Oceans cover more than 70% of the surface of our earth and are a natural wonder that is home to millions of species, while providing valuable resources for billions of people around the globe. Since the oceans are so vast, so much about them is unknown to humans. More than 80% of the oceans remain unexplored, leaving many questions unanswered. Because of this, there could be millions of extraordinary species still unknown to man and environments that we cannot comprehend. When it comes to our oceans, we really do not know the extent of the environment and our full impact on it.
As urbanization and industrialization continue to grow to further progress economies and standards of living, our oceans are being threatened by our constant need for more. The acts of countries, cities, corporations, and even the single individual have major effects on the beautiful oceans of our world. Today, they are being threatened like no other with overfishing, coral bleaching, pollution, depletion, sea level rise, and ocean acidification, and many other threats that will continue to harm the marine environment, unless we make major changes around the world.
What is overfishing?
Overfishing is the concept of depleting species populations to the point of little to no recovery. As commercial and industrial fishing has grown around the world to sustain the sheer number of humans now on the planet, fish stocks have drastically declined.

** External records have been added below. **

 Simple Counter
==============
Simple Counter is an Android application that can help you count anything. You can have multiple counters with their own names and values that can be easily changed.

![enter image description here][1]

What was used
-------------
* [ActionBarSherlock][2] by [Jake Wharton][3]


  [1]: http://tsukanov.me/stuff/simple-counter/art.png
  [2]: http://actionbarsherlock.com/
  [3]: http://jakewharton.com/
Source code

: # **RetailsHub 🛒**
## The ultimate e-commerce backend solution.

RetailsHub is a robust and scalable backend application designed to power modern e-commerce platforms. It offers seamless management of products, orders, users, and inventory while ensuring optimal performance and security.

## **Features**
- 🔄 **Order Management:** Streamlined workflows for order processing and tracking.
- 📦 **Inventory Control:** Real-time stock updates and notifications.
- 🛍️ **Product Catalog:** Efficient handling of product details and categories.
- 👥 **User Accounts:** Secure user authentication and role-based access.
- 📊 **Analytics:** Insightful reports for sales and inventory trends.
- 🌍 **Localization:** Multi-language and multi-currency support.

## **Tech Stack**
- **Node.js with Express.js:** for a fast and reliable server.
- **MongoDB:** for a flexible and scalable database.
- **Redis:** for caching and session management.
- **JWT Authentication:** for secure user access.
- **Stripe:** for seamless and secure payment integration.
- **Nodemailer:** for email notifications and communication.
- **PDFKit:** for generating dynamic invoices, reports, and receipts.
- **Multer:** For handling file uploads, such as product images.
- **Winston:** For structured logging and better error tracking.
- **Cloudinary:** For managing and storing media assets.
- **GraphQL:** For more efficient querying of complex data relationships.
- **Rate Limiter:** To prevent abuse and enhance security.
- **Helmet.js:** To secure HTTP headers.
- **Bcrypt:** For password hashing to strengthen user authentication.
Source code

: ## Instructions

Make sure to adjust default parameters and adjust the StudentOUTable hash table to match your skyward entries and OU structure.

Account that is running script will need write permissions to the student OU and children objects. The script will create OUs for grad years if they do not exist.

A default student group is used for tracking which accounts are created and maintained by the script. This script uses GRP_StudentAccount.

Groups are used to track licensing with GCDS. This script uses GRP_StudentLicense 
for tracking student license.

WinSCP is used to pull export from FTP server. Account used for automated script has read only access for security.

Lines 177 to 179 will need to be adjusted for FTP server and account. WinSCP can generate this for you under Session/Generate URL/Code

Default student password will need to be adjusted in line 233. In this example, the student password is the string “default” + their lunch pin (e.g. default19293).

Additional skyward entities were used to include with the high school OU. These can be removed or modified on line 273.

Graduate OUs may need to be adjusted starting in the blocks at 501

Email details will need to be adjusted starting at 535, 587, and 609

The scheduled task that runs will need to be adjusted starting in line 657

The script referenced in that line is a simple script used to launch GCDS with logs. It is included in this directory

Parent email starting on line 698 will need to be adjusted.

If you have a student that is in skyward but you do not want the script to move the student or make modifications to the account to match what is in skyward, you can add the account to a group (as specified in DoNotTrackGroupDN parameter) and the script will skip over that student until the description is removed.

There is a demand all over the world for seafood, especially for fish like tuna, salmon, and mahi mahi. As time has gone by, these animals are being fished to a point that is detrimental to their future. In some countries, sealife like sharks, whales, and dolphins are fished for their meat or flubber. These animals already don't have big populations since they only have one or two calves per year, so when they are caught or killed in large numbers, it is very difficult for their species to recover.
On top of getting intentionally fished, there is the constant threat of by-catch. This is when unwanted animals, oftentimes turtles, sharks, whales, dolphins, crabs, and even coral are unintentionally caught in fishing nets and traps. These animals are usually already dead when fishermen retrieve their nets or are fatally injured and left to die.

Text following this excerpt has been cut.